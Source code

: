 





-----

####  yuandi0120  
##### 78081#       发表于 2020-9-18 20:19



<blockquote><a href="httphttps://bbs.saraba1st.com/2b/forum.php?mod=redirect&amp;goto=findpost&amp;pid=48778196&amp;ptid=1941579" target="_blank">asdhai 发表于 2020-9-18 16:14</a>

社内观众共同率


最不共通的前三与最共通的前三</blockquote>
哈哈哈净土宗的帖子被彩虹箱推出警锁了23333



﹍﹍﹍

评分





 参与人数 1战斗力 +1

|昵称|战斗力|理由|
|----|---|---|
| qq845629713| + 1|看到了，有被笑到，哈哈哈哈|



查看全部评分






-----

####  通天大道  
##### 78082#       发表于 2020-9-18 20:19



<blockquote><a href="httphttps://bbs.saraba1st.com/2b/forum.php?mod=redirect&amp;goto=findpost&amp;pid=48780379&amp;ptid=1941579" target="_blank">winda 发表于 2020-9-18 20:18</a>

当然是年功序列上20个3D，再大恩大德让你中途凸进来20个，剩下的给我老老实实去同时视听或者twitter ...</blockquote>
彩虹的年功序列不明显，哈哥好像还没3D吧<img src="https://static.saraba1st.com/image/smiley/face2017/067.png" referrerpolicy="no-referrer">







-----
========================================
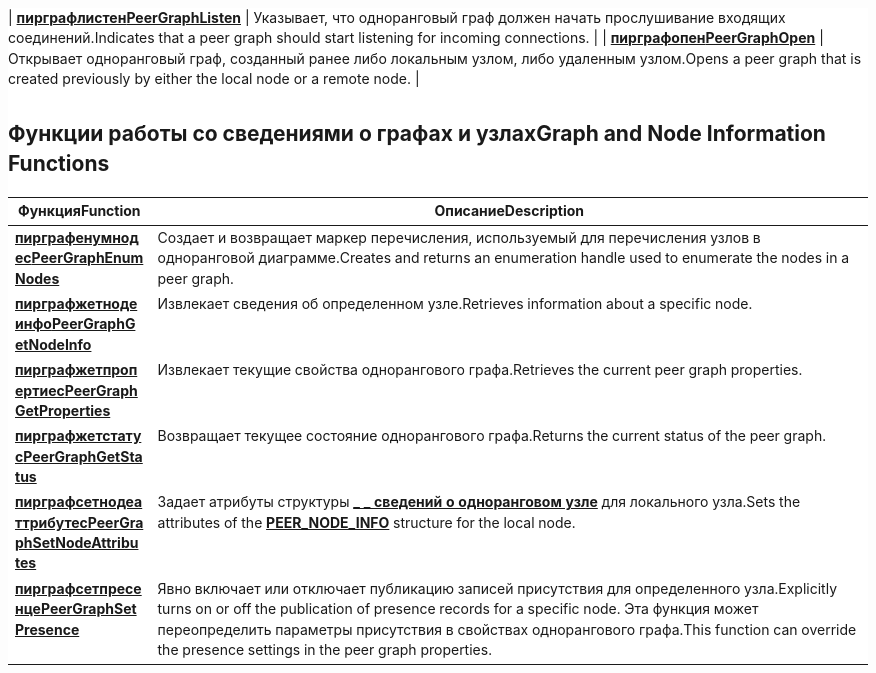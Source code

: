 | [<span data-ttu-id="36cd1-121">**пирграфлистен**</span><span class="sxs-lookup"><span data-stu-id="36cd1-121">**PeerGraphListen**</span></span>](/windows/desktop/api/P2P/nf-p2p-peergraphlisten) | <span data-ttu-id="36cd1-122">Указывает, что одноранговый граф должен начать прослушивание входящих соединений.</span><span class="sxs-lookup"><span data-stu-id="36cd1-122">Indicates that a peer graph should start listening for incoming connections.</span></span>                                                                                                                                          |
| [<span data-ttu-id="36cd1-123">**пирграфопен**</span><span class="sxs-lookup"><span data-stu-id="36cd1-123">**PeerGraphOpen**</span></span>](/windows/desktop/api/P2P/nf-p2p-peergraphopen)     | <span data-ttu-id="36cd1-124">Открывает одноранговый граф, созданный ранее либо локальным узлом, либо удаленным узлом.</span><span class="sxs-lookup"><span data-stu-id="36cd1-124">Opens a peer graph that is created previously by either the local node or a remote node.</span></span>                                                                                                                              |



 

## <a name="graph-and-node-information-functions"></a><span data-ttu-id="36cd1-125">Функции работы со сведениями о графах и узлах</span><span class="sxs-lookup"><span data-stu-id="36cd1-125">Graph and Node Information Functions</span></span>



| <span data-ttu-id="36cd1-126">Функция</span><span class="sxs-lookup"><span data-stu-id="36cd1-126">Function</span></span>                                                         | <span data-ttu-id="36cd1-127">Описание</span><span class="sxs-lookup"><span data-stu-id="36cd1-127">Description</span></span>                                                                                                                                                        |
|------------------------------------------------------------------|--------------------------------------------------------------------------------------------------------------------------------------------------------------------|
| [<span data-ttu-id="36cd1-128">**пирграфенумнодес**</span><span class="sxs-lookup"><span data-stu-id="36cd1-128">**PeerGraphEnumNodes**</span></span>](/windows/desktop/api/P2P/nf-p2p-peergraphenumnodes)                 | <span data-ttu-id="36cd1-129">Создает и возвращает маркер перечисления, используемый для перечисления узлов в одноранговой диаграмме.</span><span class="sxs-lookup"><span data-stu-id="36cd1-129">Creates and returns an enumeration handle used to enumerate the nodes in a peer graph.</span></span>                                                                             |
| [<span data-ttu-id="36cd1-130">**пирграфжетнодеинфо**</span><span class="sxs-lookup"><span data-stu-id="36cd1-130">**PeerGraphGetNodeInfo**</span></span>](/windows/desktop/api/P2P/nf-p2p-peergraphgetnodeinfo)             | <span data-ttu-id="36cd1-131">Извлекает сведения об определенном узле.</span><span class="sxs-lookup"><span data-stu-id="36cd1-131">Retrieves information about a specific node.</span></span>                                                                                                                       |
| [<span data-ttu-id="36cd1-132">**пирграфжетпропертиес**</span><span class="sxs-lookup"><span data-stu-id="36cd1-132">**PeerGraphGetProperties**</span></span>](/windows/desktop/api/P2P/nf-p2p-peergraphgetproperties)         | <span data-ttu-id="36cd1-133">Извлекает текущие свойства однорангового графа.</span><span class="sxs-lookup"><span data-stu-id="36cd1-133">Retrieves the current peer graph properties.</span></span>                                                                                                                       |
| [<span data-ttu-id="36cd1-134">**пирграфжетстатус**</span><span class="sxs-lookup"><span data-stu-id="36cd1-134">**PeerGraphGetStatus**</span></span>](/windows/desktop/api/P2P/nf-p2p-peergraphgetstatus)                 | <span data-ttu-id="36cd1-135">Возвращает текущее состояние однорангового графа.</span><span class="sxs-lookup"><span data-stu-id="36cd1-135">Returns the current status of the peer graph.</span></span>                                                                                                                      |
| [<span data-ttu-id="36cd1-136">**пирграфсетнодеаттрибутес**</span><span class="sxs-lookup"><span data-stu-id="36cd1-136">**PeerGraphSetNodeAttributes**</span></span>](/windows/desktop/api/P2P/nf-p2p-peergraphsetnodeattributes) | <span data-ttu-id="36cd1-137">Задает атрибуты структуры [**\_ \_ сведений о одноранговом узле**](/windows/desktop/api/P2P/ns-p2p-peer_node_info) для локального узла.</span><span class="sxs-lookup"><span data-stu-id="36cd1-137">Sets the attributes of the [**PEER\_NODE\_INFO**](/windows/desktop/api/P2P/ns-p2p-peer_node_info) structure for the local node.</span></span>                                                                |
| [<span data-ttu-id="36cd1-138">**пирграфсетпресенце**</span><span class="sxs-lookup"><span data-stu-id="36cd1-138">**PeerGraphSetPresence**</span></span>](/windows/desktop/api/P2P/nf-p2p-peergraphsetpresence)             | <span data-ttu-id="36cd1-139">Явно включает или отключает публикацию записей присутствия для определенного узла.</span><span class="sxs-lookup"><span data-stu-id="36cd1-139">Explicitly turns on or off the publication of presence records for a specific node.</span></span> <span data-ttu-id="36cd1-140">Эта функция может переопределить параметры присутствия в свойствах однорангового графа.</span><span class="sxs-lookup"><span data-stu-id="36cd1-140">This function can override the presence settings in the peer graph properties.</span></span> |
========================================
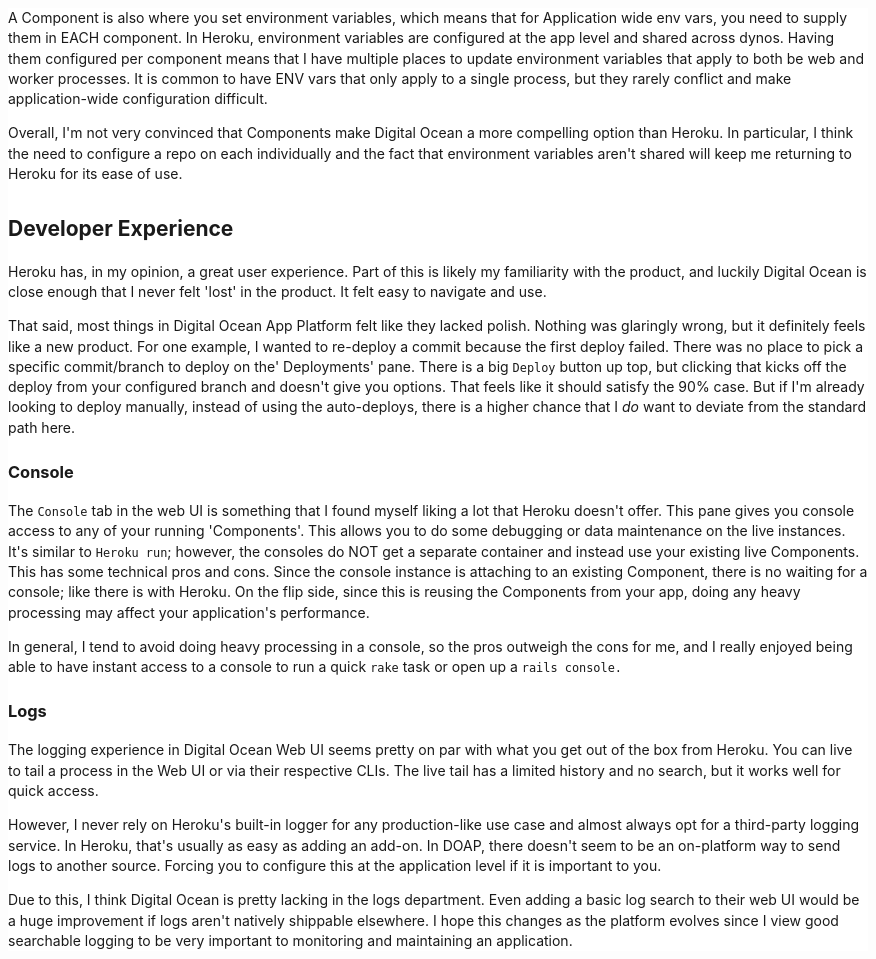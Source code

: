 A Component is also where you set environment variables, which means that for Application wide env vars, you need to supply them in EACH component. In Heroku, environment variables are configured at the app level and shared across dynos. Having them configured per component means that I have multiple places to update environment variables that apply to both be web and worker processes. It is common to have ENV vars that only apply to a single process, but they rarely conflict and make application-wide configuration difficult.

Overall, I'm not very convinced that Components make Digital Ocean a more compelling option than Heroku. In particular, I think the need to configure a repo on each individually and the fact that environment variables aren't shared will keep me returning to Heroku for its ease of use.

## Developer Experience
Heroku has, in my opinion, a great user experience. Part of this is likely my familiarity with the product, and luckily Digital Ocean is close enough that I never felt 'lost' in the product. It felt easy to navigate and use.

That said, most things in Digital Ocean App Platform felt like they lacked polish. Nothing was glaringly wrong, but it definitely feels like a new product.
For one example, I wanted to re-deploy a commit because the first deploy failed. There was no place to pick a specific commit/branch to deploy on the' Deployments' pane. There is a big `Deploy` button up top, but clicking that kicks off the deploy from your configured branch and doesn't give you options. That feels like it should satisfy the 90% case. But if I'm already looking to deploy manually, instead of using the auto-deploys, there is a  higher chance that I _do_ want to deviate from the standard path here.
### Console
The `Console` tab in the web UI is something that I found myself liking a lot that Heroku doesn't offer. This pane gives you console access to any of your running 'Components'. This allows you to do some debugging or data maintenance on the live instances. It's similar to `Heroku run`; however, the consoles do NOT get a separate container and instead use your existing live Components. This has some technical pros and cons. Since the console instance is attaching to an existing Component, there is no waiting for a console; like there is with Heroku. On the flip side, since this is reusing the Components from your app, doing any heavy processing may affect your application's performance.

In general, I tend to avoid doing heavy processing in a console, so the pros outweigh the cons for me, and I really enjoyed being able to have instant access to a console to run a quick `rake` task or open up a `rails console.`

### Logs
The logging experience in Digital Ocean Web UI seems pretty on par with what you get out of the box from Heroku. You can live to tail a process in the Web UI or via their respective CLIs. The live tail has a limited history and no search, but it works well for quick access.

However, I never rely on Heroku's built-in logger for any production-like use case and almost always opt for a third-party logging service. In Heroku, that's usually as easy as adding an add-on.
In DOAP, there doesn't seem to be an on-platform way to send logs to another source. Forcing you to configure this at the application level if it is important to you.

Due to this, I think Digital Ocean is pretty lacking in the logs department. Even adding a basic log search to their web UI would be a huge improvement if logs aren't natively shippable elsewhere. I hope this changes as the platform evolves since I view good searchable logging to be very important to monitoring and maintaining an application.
========================================
Aim of the task = Your answer should be the exact lines above from the one with "最不共通的前三与最共通的前三</blockquote>" through the one with "发表于 2020-9-18 20:18</a>", both included, and nothing besides.

Exercise output =
最不共通的前三与最共通的前三</blockquote>
哈哈哈净土宗的帖子被彩虹箱推出警锁了23333



﹍﹍﹍

评分





 参与人数 1战斗力 +1

|昵称|战斗力|理由|
|----|---|---|
| qq845629713| + 1|看到了，有被笑到，哈哈哈哈|



查看全部评分






-----

####  通天大道  
##### 78082#       发表于 2020-9-18 20:19



<blockquote><a href="httphttps://bbs.saraba1st.com/2b/forum.php?mod=redirect&amp;goto=findpost&amp;pid=48780379&amp;ptid=1941579" target="_blank">winda 发表于 2020-9-18 20:18</a>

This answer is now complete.